Roosevelt was told he was going to bankrupt the nation and that Hitler was impossible to defeat.
Gandhi was certainly told that the British Empire was much too strong to overcome.
And of course, Dr. King was surrounded by those who wanted him to calm down and compromise.
Life will send you people to help, as long as you don’t bitch too much about the ones who won’t. It’s really that simple. But why should life send you good people if you haven’t learned to handle the bad ones?
When Adam fell he blamed Eve. He bitched.
Whenever you hear someone blame something or someone else, you know you’re talking to a failure or to one who is well on his way to getting’ there.
There is no one in the world who can stop you from where you want to go if you’ll just stop your bitching.
You will always outlast the critics—especially if you stop listening to the criticism.
They never bitched about where they were.

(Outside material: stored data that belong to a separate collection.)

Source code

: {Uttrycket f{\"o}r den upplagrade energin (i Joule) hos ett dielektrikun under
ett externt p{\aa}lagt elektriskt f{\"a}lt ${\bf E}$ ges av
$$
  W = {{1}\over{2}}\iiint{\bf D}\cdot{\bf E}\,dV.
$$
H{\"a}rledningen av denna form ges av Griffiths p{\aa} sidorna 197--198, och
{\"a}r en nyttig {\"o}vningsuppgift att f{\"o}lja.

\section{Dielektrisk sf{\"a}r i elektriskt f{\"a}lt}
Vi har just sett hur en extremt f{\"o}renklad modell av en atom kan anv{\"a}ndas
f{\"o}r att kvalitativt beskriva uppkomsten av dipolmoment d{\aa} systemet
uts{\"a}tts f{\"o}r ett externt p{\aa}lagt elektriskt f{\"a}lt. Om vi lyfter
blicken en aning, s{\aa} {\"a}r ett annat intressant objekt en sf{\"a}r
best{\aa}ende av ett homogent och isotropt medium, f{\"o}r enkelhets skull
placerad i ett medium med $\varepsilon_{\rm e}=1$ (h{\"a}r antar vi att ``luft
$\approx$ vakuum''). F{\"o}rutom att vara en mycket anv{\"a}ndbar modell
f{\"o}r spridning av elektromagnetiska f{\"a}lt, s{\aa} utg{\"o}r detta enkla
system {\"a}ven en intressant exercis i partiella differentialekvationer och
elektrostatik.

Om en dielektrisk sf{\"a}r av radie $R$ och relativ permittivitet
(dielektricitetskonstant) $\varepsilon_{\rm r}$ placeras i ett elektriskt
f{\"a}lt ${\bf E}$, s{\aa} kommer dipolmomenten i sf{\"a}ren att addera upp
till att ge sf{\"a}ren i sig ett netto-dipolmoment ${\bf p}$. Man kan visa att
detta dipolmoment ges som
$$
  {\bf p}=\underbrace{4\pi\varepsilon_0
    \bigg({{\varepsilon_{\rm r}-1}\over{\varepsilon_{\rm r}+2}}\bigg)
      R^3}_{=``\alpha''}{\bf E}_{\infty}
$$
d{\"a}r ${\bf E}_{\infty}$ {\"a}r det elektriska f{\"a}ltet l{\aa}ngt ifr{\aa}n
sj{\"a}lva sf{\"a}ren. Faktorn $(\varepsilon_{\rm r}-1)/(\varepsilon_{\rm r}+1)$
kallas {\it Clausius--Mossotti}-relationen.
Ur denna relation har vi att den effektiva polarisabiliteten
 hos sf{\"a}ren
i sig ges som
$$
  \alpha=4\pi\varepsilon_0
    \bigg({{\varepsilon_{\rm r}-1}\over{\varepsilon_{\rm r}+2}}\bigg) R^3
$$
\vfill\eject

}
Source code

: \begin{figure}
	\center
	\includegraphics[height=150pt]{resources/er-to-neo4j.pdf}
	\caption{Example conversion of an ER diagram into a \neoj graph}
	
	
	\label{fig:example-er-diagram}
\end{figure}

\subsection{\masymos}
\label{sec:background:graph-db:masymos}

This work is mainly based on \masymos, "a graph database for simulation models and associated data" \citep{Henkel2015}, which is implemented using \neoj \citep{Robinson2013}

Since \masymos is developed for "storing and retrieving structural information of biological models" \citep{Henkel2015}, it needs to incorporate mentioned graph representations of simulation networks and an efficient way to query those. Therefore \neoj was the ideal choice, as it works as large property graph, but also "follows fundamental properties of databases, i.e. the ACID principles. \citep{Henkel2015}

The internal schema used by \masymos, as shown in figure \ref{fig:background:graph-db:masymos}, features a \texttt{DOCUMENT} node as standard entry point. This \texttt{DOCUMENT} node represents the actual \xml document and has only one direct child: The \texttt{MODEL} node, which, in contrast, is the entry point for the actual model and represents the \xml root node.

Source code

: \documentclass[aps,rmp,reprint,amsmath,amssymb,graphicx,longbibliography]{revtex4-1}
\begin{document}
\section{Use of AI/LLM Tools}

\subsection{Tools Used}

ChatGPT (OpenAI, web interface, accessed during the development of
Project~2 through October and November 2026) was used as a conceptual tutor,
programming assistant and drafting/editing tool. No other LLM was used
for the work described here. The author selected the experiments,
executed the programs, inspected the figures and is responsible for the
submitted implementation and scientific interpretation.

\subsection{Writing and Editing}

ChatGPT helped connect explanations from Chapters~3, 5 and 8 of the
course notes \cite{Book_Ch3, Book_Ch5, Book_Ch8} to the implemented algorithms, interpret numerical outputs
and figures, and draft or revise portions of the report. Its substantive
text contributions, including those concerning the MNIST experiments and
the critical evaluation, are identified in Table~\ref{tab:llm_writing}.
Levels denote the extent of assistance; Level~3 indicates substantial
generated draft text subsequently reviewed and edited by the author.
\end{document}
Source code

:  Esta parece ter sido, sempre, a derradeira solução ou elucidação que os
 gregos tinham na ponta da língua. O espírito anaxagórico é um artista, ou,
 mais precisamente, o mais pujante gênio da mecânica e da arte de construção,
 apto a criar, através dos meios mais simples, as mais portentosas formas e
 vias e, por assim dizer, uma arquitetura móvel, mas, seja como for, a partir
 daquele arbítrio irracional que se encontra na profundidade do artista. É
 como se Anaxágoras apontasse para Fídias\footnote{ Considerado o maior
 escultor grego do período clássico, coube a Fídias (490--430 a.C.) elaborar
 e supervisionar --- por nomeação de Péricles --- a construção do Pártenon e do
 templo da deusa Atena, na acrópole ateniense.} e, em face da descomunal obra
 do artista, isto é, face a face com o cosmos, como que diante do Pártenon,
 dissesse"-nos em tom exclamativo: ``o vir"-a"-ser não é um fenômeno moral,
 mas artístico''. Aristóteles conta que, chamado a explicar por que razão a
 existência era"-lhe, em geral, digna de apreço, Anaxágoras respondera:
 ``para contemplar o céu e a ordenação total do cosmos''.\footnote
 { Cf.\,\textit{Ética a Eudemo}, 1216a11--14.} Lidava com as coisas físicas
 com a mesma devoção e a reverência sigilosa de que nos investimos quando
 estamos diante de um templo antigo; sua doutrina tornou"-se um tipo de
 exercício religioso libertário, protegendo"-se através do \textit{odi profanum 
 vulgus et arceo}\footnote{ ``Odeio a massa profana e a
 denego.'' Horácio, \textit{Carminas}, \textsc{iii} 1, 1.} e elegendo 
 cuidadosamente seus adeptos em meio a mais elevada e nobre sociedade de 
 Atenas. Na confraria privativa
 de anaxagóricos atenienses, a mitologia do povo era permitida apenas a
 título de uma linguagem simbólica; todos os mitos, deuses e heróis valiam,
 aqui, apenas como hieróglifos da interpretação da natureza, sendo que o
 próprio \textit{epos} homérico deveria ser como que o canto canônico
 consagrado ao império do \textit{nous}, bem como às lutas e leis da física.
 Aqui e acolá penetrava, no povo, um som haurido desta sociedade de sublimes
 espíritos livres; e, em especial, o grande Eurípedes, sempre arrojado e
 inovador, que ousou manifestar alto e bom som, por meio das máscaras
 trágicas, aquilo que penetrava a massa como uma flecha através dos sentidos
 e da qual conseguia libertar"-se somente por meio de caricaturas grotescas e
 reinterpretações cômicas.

That’s the first thing. And about who they were with. God just doesn’t like it when you tell Him that one of His children just ain’t good enough for you.
Because He just got done stickin’ up for you because someone was bitchin’ about you to Him.
So, here’s the third one:
THEY NEVER BITCHED ABOUT TOMORROW
An inordinate number of human beings worry about a day in the future which they are not even promised.
Some people plan fifteen to twenty years in advance. The American culture wants you to plan your retirement starting at age twenty. Yes, worry about it!
Jesus said, “Take no thought for tomorrow.”
Abraham Lincoln couldn’t think about tomorrow because he was dealing with too many lost battles today, and if he thought about tomorrow he’d have given up on the Union and the war would have been lost.
What if Franklin Roosevelt had decided that he didn’t have many tomorrows left with his broken-up legs, and had said “Phooey” to the country instead of taking on the problems of today?
Gandhi knew there was no tomorrow for India unless he challenged Britain today and kept the Muslims and the Hindus from killing each other.
Dr. King—well, he had a dream, you remember. And he wasn’t bitching about tomorrow. He was optimistically describing a day when we would no longer judge by the color of skin, but by the content of character.
TWO WAYS TO BE SUCCESSFUL
There are two ways to be successful in this world and you need to learn both:
First, don’t bitch. Don’t bitch about where you are, don’t bitch about who you’re with, and don’t bitch about tomorrow.
Secondly, don’t hang around people who do. America will make progress when all of us stop bitching. Until then, we will be the land of the spoiled and the home of the complaint.
So, here’s the good news: If you stop bitching, life will start taking you seriously as a victor instead of a victim.
And the better news is, non-bitchers who are victors will receive the spoils.